My videographic scholarship and video essay work centers historical inquiry and production processes. My creative work highlights how film techniques are always embodied (involving manual and tactile tasks of the maker’s body) and situated in a historical industrial context (requiring institutional, economic, and technical negotiations). I favor video experiments which explore and test out hypotheses as methodologies over setting out to prove a definitive argument about an object of study. As a result, my videographic scholarship asks questions that are parts of a larger study or are themselves works in progress. In performing “a video in the making,” I try to draw the viewer’s attention to boundaries and possibilities of labor and craft as it is practiced in real time.

My video essays have been taught in a variety of film production and film studies courses and have been featured on Audiovisualcy, [in]Transition, and the video essay website Film Scalpel’s example of “best practices.”

My most recently published video essay, “Feeling and Thought as They Take Form” explores the embodied histories and practices of Steadicam and Panaglide operators in the 1970s and early 1980s.

As part of my research on mid-century US continuity editing practices, I have been using video experiments to explore how editors use coverage shooting practices and continuity editing techniques to creative experiment with the “rules” of spatial continuity.

In the video essay Gunsmoke Rhythms, I showcase how a 1958 educational film using dailies footage from the TV show Gunsmoke attempted to teach student editors in film schools how continuity editing was a personal practice. Editor and Film Scholar Karen Pearlman suggests that rhythmic editing helps editors stitch together disparate parts of a single scene. Through multi-screen techniques, I demonstrate the spatial geography of the pro-filmic space (how it was filmed) and its various shot setups used to reimagine the space through continuity editing.

In line with this project, I am currently working on a video essay about how continuity editing and coverage shooting practices today continue attempts to map coherent space.

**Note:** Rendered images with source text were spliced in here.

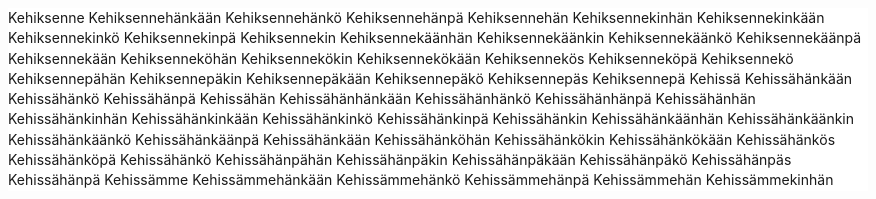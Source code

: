 Kehiksenne
Kehiksennehänkään
Kehiksennehänkö
Kehiksennehänpä
Kehiksennehän
Kehiksennekinhän
Kehiksennekinkään
Kehiksennekinkö
Kehiksennekinpä
Kehiksennekin
Kehiksennekäänhän
Kehiksennekäänkin
Kehiksennekäänkö
Kehiksennekäänpä
Kehiksennekään
Kehiksenneköhän
Kehiksennekökin
Kehiksennekökään
Kehiksennekös
Kehiksenneköpä
Kehiksennekö
Kehiksennepähän
Kehiksennepäkin
Kehiksennepäkään
Kehiksennepäkö
Kehiksennepäs
Kehiksennepä
Kehissä
Kehissähänkään
Kehissähänkö
Kehissähänpä
Kehissähän
Kehissähänhänkään
Kehissähänhänkö
Kehissähänhänpä
Kehissähänhän
Kehissähänkinhän
Kehissähänkinkään
Kehissähänkinkö
Kehissähänkinpä
Kehissähänkin
Kehissähänkäänhän
Kehissähänkäänkin
Kehissähänkäänkö
Kehissähänkäänpä
Kehissähänkään
Kehissähänköhän
Kehissähänkökin
Kehissähänkökään
Kehissähänkös
Kehissähänköpä
Kehissähänkö
Kehissähänpähän
Kehissähänpäkin
Kehissähänpäkään
Kehissähänpäkö
Kehissähänpäs
Kehissähänpä
Kehissämme
Kehissämmehänkään
Kehissämmehänkö
Kehissämmehänpä
Kehissämmehän
Kehissämmekinhän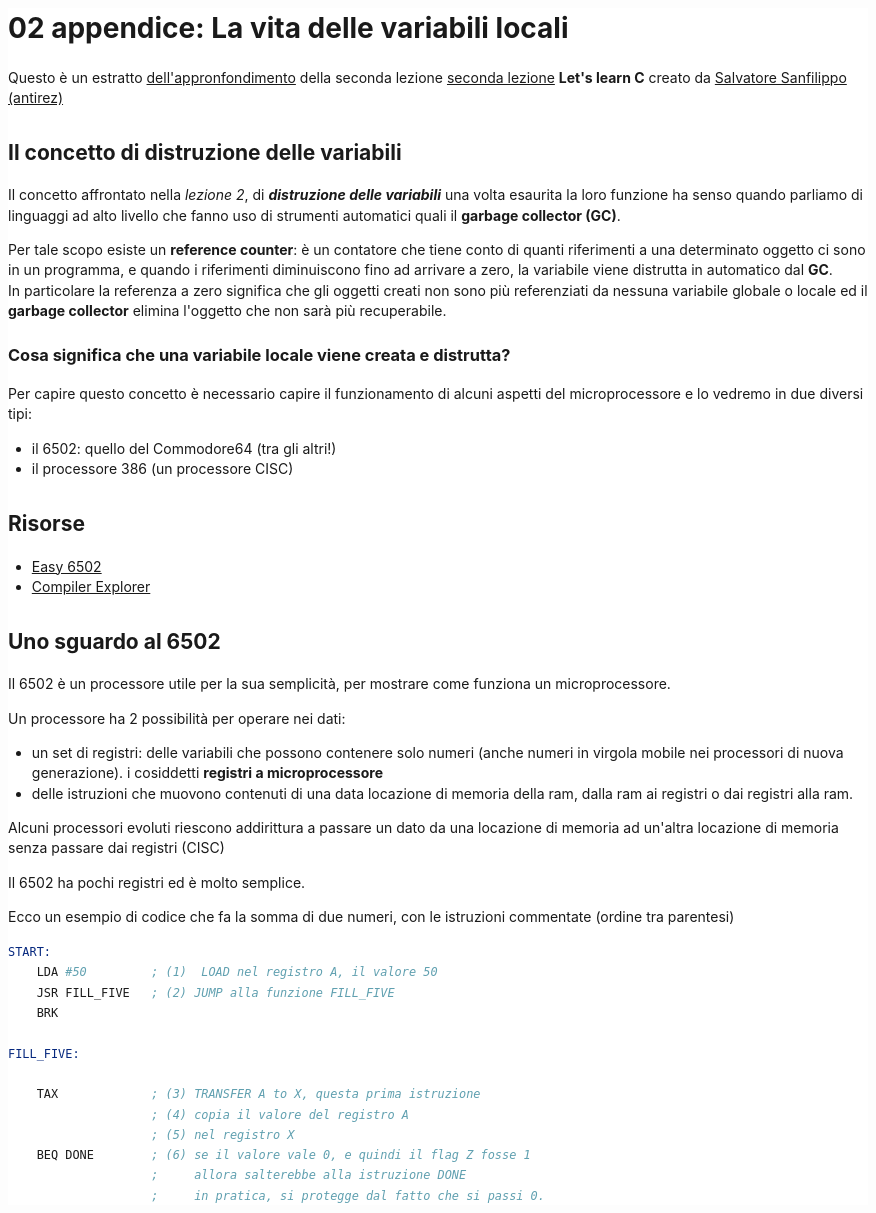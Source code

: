 # 02 appendice: La vita delle variabili locali

Questo è un estratto [dell'appronfondimento](https://www.youtube.com/watch?v=r6mU_IHXEps) della seconda lezione [seconda lezione](https://www.youtube.com/watch?v=Z84vlG1RRtg) **Let's learn C** creato da [Salvatore Sanfilippo (antirez)](https://github.com/antirez)


## Il concetto di distruzione delle variabili

Il concetto affrontato nella *lezione 2*, di ***distruzione delle variabili*** una volta esaurita la loro funzione ha senso quando parliamo di linguaggi ad alto livello che fanno uso di strumenti automatici quali il **garbage collector (GC)**.

Per tale scopo esiste un **reference counter**: è un contatore che tiene conto di quanti riferimenti a una determinato oggetto ci sono in un programma, e quando i riferimenti diminuiscono fino ad arrivare a zero, la variabile viene distrutta in automatico dal **GC**. 
<br />In particolare la referenza a zero significa che gli oggetti creati non sono più referenziati da nessuna variabile globale o locale ed il **garbage collector** elimina l'oggetto che non sarà più recuperabile.

### Cosa significa che una variabile locale viene creata e distrutta?
Per capire questo concetto è necessario capire il funzionamento di alcuni aspetti del microprocessore e lo vedremo in due diversi tipi:

- il 6502: quello del Commodore64 (tra gli altri!)
- il processore 386 (un processore CISC)

## Risorse
- [Easy 6502](https://skilldrick.github.io/easy6502/)
- [Compiler Explorer](https://godbolt.org/) 


## Uno sguardo al 6502

Il 6502 è un processore utile per la sua semplicità, per mostrare come funziona un microprocessore.

Un processore ha 2 possibilità per operare nei dati:
- un set di registri: delle variabili che possono contenere solo numeri (anche numeri in virgola mobile nei processori di nuova generazione). i cosiddetti **registri a microprocessore**
- delle istruzioni che muovono contenuti di una data locazione di memoria della ram, dalla ram ai registri o dai registri alla ram.

Alcuni processori evoluti riescono addirittura a passare un dato da una locazione di memoria ad un'altra locazione di memoria senza passare dai registri (CISC)

Il 6502 ha pochi registri ed è molto semplice.

Ecco un esempio di codice che fa la somma di due numeri, con le istruzioni commentate (ordine tra parentesi)

```s
START:
    LDA #50         ; (1)  LOAD nel registro A, il valore 50
    JSR FILL_FIVE   ; (2) JUMP alla funzione FILL_FIVE
    BRK

FILL_FIVE:
                    
    TAX             ; (3) TRANSFER A to X, questa prima istruzione 
                    ; (4) copia il valore del registro A
                    ; (5) nel registro X
    BEQ DONE        ; (6) se il valore vale 0, e quindi il flag Z fosse 1 
                    ;     allora salterebbe alla istruzione DONE
                    ;     in pratica, si protegge dal fatto che si passi 0.                    
```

Here is a short excerpt of this experiment in process using footage from High Flying Bird (Steven Soderbergh, 2019).

Finally, I am working on broader videographic database of grip craft in the 1930s and 1940s Hollywood Studio System. As much of this labor and craft was uncredited due to violent labor strikes during the period, I look to documented jurisdictional disputes that documented specific grip craft productions and practices in disputes to re-inscribe grip work into examinations of film style.

This exercise “An Atlas of Clouds” looks at the clouds in the film And Then There Were None (René Clair, 1945), to begin exploring the following historical case study about clouds, shadows, and projected cloud effects. A 1946 Congressional hearing on the subject of Motion Picture Jurisdiction in Hollywood cited a case regarding the production of the film where: “The work in dispute involved setting up and handling during photography of a glass mounted in a frame. The glass being sprayed with paint in varying densities with the result that a beam of light projected through the glass threw shadows of varying intensity representing clouds on a white or blue back behind the set. Local 80—grips—claimed the work under the general theory it was a shadow. Local 44—property men—claimed the work on the theory that it was an effect. On October 23, 1946, Barrett, business agent of grips, phoned the studio to advise that Mr. Brewer, international vice president, would give a decision forthwith. As no decision was given, the studio assigned the grips to the jobs as in the past. The matter is still in dispute.” In looking for THESE clouds, I found many other clouds, too many clouds – rear screen, painted, and perhaps projected. Doe this atlas of clouds, like the ephemeral nature of their production, capture or fail to document the labor behind their multiple creations?